=== Records to process ===
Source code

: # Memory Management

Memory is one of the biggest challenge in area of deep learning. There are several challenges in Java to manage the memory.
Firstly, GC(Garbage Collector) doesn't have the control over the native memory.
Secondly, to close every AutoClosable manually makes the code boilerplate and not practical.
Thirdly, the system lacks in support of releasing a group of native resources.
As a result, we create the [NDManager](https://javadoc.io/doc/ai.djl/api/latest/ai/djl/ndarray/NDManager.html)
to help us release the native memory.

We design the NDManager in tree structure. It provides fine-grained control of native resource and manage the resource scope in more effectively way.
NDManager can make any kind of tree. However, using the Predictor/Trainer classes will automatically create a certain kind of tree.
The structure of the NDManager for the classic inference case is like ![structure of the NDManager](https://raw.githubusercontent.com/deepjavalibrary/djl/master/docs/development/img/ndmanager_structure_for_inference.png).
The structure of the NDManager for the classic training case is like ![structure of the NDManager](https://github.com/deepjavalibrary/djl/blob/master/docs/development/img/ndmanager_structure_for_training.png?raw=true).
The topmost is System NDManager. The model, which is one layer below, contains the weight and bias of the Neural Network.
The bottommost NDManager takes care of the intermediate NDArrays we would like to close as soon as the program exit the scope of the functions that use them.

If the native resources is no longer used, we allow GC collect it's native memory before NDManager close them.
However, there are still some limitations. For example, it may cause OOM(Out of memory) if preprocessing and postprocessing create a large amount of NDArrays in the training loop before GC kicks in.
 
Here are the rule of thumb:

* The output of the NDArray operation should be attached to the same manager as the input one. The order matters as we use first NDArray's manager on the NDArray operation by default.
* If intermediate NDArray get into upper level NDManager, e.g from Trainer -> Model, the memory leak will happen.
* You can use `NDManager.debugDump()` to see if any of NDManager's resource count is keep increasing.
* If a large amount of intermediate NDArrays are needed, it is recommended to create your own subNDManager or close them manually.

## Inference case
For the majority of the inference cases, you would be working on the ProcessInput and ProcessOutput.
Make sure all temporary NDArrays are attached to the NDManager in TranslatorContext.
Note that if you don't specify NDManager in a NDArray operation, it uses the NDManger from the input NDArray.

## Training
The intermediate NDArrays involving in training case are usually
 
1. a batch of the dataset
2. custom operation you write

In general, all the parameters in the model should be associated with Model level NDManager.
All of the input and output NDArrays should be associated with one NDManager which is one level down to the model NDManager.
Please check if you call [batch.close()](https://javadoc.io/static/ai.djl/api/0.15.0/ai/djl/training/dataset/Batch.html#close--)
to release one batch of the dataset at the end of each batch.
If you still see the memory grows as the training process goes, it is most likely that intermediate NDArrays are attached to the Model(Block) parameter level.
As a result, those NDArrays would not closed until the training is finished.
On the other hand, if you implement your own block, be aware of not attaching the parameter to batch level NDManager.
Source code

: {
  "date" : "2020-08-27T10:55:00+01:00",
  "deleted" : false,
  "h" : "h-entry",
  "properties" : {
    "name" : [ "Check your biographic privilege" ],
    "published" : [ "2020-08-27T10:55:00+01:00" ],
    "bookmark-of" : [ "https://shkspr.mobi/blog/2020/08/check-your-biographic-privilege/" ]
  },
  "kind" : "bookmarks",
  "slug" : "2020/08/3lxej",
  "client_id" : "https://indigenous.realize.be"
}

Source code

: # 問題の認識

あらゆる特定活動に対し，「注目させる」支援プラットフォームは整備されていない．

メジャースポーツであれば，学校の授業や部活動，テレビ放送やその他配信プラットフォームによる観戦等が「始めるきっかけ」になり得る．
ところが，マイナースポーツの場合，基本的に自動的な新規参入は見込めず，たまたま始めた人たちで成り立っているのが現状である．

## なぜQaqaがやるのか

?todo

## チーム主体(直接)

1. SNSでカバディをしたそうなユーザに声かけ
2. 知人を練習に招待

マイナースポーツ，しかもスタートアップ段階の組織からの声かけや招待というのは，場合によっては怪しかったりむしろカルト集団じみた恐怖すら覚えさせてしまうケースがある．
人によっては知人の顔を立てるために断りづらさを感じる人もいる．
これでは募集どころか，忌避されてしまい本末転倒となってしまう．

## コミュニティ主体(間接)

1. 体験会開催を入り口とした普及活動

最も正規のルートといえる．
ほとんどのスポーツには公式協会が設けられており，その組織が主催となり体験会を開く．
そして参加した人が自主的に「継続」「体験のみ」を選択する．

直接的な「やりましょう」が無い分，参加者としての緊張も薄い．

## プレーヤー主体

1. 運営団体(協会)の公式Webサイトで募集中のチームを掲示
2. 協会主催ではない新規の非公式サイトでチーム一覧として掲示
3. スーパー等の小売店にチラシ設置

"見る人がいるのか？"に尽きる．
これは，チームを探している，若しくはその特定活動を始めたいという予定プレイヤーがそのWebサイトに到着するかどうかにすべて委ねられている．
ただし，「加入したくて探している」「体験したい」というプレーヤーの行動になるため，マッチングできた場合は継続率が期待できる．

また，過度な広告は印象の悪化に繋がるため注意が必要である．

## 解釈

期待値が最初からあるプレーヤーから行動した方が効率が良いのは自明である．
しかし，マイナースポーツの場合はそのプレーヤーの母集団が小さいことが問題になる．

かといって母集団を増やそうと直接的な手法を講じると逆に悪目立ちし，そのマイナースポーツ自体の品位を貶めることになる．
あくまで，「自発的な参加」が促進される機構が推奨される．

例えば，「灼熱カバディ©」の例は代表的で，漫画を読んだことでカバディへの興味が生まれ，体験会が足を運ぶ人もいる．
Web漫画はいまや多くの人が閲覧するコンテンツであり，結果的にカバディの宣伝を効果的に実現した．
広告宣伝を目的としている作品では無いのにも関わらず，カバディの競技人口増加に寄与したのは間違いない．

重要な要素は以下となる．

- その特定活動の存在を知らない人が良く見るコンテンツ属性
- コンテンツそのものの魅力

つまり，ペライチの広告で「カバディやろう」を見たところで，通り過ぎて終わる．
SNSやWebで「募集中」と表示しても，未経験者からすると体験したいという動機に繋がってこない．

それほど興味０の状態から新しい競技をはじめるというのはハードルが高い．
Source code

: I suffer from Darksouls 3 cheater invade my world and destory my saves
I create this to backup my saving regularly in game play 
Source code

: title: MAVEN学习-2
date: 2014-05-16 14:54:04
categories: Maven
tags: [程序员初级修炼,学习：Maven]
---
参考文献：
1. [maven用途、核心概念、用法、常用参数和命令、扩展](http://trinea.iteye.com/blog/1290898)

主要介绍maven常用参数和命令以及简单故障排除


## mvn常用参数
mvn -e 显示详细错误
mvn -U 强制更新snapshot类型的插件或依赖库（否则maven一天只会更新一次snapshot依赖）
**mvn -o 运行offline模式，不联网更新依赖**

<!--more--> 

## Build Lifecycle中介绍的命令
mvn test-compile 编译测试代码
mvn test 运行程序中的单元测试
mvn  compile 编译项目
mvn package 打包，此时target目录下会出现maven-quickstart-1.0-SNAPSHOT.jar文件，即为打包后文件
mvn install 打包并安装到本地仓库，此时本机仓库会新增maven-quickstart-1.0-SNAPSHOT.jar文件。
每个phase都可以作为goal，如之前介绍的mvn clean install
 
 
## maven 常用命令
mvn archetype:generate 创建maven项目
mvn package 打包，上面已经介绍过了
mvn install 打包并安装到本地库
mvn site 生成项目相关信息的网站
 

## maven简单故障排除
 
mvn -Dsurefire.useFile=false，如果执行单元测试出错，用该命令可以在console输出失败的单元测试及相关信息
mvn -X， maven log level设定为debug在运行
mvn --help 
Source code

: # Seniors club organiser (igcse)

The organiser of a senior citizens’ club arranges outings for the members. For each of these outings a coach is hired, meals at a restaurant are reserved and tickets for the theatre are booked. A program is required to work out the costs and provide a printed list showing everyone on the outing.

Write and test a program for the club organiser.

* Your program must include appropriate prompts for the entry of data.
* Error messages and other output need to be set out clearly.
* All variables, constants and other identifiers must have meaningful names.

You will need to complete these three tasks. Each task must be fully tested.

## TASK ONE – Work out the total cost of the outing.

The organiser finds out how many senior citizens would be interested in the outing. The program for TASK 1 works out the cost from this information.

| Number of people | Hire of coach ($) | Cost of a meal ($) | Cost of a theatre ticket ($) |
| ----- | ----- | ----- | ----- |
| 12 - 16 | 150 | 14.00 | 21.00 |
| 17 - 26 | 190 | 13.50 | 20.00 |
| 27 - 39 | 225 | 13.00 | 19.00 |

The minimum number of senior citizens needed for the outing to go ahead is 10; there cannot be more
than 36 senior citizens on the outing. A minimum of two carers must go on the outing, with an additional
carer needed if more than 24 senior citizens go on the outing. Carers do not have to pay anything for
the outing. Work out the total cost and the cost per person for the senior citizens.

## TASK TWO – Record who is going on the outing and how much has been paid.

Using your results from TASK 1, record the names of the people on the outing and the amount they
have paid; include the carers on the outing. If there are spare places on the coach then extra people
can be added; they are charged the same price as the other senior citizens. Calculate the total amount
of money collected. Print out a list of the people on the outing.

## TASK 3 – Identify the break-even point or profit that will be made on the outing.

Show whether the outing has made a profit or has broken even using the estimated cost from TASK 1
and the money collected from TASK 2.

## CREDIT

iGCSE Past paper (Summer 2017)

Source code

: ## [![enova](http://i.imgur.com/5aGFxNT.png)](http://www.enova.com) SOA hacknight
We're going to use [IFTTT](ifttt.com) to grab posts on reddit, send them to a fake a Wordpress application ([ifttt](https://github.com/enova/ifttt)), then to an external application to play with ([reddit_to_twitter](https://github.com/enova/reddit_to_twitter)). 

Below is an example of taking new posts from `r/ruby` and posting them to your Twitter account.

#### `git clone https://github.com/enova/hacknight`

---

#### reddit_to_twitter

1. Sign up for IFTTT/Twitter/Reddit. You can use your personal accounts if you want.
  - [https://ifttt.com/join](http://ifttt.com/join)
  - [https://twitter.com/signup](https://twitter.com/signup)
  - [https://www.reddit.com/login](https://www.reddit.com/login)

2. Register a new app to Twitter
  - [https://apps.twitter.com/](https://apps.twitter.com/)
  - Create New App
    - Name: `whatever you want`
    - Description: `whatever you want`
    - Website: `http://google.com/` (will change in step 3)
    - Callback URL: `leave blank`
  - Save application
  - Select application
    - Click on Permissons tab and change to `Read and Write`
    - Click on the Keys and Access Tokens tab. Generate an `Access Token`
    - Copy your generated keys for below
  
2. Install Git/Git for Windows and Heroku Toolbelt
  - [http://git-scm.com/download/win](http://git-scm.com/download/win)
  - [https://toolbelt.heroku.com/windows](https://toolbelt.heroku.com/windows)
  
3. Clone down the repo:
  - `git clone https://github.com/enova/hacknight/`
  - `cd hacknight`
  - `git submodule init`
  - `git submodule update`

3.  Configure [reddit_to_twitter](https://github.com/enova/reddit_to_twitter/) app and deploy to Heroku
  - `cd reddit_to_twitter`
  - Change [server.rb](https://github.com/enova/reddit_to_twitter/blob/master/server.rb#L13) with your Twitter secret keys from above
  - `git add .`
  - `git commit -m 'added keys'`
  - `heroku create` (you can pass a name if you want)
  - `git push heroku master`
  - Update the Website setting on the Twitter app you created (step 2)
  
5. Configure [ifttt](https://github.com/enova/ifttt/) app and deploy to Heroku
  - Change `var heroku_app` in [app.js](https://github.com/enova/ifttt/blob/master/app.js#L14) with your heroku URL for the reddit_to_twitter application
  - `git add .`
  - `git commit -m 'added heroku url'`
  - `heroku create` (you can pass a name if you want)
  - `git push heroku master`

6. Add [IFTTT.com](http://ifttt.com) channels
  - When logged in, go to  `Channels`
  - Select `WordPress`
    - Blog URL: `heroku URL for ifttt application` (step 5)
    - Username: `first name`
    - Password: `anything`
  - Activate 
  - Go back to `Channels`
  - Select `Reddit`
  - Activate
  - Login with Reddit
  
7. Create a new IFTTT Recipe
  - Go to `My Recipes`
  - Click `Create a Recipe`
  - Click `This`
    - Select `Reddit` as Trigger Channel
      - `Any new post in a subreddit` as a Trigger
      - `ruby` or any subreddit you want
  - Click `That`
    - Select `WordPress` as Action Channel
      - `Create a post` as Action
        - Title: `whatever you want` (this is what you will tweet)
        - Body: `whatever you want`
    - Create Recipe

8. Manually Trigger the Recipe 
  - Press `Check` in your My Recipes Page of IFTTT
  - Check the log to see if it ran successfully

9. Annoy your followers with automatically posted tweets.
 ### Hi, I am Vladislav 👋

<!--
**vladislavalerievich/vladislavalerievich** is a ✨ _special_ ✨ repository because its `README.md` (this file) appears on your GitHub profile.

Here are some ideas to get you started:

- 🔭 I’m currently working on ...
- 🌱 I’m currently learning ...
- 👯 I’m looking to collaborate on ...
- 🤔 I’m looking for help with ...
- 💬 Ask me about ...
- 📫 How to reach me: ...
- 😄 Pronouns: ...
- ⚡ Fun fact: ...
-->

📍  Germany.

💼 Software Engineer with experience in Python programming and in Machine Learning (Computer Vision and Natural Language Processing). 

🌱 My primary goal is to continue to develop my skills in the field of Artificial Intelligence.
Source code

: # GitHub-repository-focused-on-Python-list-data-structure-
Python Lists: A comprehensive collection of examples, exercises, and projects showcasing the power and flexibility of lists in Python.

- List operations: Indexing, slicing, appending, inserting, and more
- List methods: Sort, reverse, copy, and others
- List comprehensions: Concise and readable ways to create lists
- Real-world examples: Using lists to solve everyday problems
===
Work instructions –
Using the listing above, return all lines where the word "whatever" occurs.

Final answer –
    - Name: `whatever you want`
    - Description: `whatever you want`
        - Title: `whatever you want` (this is what you will tweet)
        - Body: `whatever you want`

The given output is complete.